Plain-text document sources
########

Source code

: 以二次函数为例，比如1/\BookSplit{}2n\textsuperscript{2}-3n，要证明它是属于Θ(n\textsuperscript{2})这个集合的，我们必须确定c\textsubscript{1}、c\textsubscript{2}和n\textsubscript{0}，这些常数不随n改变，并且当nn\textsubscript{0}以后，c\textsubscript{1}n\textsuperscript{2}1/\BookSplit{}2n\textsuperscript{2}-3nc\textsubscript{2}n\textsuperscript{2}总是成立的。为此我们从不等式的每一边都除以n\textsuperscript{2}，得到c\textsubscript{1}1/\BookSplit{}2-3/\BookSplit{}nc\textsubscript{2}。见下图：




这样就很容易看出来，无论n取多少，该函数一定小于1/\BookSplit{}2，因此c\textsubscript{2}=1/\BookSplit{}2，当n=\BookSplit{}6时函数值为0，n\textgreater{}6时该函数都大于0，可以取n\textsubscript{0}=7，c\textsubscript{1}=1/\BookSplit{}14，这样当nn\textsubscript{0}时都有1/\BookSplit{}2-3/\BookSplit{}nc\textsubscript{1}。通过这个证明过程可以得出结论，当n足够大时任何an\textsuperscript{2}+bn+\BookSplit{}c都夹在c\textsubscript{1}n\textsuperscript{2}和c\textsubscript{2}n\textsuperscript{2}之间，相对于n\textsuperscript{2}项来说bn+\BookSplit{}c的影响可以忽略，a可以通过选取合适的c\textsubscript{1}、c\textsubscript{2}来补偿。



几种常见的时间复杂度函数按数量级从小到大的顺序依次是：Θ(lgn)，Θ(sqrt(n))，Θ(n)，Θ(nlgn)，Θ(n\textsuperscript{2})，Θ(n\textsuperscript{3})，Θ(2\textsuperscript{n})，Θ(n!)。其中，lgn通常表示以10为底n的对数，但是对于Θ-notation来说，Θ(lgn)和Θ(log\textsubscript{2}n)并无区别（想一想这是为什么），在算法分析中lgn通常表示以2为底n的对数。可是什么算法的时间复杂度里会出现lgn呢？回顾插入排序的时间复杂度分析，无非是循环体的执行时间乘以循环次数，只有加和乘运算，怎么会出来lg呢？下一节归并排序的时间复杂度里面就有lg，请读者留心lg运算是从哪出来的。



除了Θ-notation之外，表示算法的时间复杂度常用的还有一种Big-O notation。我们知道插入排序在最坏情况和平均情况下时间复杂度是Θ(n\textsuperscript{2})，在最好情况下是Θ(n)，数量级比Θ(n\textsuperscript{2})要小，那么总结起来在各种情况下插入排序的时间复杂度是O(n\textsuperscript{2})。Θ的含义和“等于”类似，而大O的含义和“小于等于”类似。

########

> **PROBLEM DESCRIPTION**: Transcribe every entry exactly.

> **EXERCISE RESULT**:
Source code

: 以二次函数为例，比如1/\BookSplit{}2n\textsuperscript{2}-3n，要证明它是属于Θ(n\textsuperscript{2})这个集合的，我们必须确定c\textsubscript{1}、c\textsubscript{2}和n\textsubscript{0}，这些常数不随n改变，并且当nn\textsubscript{0}以后，c\textsubscript{1}n\textsuperscript{2}1/\BookSplit{}2n\textsuperscript{2}-3nc\textsubscript{2}n\textsuperscript{2}总是成立的。为此我们从不等式的每一边都除以n\textsuperscript{2}，得到c\textsubscript{1}1/\BookSplit{}2-3/\BookSplit{}nc\textsubscript{2}。见下图：




这样就很容易看出来，无论n取多少，该函数一定小于1/\BookSplit{}2，因此c\textsubscript{2}=1/\BookSplit{}2，当n=\BookSplit{}6时函数值为0，n\textgreater{}6时该函数都大于0，可以取n\textsubscript{0}=7，c\textsubscript{1}=1/\BookSplit{}14，这样当nn\textsubscript{0}时都有1/\BookSplit{}2-3/\BookSplit{}nc\textsubscript{1}。通过这个证明过程可以得出结论，当n足够大时任何an\textsuperscript{2}+bn+\BookSplit{}c都夹在c\textsubscript{1}n\textsuperscript{2}和c\textsubscript{2}n\textsuperscript{2}之间，相对于n\textsuperscript{2}项来说bn+\BookSplit{}c的影响可以忽略，a可以通过选取合适的c\textsubscript{1}、c\textsubscript{2}来补偿。



几种常见的时间复杂度函数按数量级从小到大的顺序依次是：Θ(lgn)，Θ(sqrt(n))，Θ(n)，Θ(nlgn)，Θ(n\textsuperscript{2})，Θ(n\textsuperscript{3})，Θ(2\textsuperscript{n})，Θ(n!)。其中，lgn通常表示以10为底n的对数，但是对于Θ-notation来说，Θ(lgn)和Θ(log\textsubscript{2}n)并无区别（想一想这是为什么），在算法分析中lgn通常表示以2为底n的对数。可是什么算法的时间复杂度里会出现lgn呢？回顾插入排序的时间复杂度分析，无非是循环体的执行时间乘以循环次数，只有加和乘运算，怎么会出来lg呢？下一节归并排序的时间复杂度里面就有lg，请读者留心lg运算是从哪出来的。



除了Θ-notation之外，表示算法的时间复杂度常用的还有一种Big-O notation。我们知道插入排序在最坏情况和平均情况下时间复杂度是Θ(n\textsuperscript{2})，在最好情况下是Θ(n)，数量级比Θ(n\textsuperscript{2})要小，那么总结起来在各种情况下插入排序的时间复杂度是O(n\textsuperscript{2})。Θ的含义和“等于”类似，而大O的含义和“小于等于”类似。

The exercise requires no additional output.